The statement is false for sequences $\langle a_n:n\in\Bbb N\rangle$ such that $\liminf_{n\in\Bbb N}a_n=0$: $0^{-1}$ isn’t defined. It should say that
- $\limsup_{n\in\Bbb N}a_n^{-1}=(\liminf_{n\in\Bbb N}a_n)^{-1}$ when $\liminf_{n\in\Bbb N}a_n\ne 0$, and
- $\limsup_{n\in\Bbb N}a_n^{-1}=\infty$ when $\liminf_{n\in\Bbb N}a_n=0$.
Thus, boundedness of the sequence isn’t really a consideration. I’ll deal instead with the case in which $\liminf_{n\in\Bbb N}a_n=0$.

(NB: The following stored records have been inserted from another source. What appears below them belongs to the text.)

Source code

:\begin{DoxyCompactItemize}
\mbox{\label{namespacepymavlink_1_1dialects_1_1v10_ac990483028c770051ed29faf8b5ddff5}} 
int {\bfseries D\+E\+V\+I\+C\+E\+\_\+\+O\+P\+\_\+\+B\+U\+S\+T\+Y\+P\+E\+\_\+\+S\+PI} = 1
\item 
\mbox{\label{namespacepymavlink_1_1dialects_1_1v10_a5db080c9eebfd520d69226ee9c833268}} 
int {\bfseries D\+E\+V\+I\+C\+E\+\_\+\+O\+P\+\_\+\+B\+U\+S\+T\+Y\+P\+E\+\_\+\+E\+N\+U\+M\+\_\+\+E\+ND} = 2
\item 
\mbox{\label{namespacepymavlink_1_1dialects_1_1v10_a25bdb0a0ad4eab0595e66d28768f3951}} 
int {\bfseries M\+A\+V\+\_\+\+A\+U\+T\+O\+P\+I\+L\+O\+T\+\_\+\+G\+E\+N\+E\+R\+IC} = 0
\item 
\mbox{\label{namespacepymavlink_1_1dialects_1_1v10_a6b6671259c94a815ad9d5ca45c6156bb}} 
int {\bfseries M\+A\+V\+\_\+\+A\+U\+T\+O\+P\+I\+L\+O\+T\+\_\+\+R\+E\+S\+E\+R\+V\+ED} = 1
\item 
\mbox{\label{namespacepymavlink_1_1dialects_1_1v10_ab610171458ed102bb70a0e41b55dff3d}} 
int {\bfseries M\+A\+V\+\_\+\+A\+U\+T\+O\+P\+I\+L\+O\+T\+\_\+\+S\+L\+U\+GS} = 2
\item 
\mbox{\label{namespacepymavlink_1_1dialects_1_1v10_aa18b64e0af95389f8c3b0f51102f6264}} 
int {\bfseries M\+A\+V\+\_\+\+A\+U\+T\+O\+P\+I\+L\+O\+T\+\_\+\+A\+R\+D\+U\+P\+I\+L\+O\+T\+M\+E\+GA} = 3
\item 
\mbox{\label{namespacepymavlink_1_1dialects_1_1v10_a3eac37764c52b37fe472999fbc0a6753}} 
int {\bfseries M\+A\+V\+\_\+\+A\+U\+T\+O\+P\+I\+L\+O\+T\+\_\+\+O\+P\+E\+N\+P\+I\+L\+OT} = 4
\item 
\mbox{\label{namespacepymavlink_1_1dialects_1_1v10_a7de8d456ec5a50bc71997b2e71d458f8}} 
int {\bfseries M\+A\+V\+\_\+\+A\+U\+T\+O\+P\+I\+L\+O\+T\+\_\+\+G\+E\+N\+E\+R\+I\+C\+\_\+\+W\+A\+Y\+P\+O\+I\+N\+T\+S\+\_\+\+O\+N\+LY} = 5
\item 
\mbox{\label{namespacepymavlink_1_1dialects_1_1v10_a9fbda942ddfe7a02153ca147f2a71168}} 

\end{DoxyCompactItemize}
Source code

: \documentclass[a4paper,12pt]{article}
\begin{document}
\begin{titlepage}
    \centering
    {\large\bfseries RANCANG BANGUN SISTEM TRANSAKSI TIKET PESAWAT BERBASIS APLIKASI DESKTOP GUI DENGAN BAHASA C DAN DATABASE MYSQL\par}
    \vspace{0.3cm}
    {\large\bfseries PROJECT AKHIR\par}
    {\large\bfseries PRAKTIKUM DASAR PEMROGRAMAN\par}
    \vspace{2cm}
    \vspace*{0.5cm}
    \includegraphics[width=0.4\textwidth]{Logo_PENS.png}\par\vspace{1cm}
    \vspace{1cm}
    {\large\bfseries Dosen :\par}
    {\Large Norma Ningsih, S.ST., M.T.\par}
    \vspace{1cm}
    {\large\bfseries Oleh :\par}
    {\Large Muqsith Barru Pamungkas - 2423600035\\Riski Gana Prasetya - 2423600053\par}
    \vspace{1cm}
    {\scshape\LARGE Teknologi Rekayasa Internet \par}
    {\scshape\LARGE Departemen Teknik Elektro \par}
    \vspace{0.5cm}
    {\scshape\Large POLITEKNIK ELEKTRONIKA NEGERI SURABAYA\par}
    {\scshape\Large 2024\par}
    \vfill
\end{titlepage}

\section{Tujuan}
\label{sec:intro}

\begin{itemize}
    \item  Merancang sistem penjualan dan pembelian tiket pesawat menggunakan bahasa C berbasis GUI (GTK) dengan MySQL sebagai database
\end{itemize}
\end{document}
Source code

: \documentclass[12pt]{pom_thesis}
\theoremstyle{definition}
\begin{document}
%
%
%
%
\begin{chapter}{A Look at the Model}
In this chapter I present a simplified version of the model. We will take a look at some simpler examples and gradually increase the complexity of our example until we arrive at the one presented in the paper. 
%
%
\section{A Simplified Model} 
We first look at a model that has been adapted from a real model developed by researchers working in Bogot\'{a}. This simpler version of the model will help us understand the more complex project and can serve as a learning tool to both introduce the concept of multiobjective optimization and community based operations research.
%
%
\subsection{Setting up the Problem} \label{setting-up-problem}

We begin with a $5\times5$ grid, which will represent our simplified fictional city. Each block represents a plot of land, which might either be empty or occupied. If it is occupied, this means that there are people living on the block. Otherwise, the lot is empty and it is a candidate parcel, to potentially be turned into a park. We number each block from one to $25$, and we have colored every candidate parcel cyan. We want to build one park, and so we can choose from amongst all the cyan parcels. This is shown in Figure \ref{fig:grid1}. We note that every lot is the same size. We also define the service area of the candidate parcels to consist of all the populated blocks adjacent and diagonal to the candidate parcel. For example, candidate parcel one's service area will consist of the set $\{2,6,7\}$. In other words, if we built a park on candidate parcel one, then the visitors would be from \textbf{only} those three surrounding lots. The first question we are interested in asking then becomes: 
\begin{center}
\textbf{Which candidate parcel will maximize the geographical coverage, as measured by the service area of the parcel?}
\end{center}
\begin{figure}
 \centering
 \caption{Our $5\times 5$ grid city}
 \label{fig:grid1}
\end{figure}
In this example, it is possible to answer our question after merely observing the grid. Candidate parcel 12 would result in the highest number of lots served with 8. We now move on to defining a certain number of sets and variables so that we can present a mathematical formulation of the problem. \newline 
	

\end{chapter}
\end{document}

In this case we know that for each $\epsilon>0$ there is an $n_\epsilon>0$ such that $\inf\{a_k:k\ge n\}<\epsilon$ whenever $n\ge n_\epsilon$. Thus, for each $n\ge n_\epsilon$ there is a $k\ge n$ such that $a_k<\epsilon$.
We want to show that $\limsup_{n\in\Bbb N}a_n^{-1}=\infty$, i.e., that for each positive $x$ there is an $m_x\in\Bbb N$ such that $\sup\{a_k^{-1}:k\ge n\}>x$ whenever $n\ge m_x$. Let $\epsilon=\frac1x$, and let $m_x=n_\epsilon$. Then for each $n\ge m_x$ there is a $k\ge n$ such that $a_k<\epsilon$ and hence such that $a_k^{-1}>\frac1{\epsilon}=x$. This implies that $\sup\{a_k^{-1}:k\ge n\}>x$ whenever $n\ge m_x$, which is exactly what we needed.
You should take another look at what you did in the bounded case: since you didn’t correctly identify the actual trouble spot, you probably don’t have a completely correct argument.